[Stored data]
____

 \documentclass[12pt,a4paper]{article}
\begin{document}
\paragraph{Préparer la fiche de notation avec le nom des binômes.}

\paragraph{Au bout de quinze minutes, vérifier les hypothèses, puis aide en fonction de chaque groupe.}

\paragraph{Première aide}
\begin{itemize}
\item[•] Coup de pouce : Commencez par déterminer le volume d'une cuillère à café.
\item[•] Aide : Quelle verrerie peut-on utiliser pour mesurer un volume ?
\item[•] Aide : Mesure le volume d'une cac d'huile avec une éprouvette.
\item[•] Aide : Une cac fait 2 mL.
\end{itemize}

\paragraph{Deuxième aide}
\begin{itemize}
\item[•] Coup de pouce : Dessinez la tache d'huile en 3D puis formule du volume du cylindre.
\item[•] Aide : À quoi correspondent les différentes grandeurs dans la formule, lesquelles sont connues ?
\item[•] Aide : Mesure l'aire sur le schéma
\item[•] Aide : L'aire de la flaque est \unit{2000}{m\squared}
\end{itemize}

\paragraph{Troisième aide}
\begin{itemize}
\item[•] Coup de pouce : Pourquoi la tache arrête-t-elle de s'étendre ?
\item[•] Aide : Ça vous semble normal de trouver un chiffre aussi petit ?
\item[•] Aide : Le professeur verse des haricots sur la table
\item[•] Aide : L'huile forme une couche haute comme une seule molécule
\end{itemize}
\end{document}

____

All lines from the one that holds "Aide : L'aire" to the end of the entries above must be transcribed exactly, both ends included, and no others.

◆ SOLUTION TO THIS TASK:
\item[•] Aide : L'aire de la flaque est \unit{2000}{m\squared}
\end{itemize}

\paragraph{Troisième aide}
\begin{itemize}
\item[•] Coup de pouce : Pourquoi la tache arrête-t-elle de s'étendre ?
\item[•] Aide : Ça vous semble normal de trouver un chiffre aussi petit ?
\item[•] Aide : Le professeur verse des haricots sur la table
\item[•] Aide : L'huile forme une couche haute comme une seule molécule
\end{itemize}
\end{document}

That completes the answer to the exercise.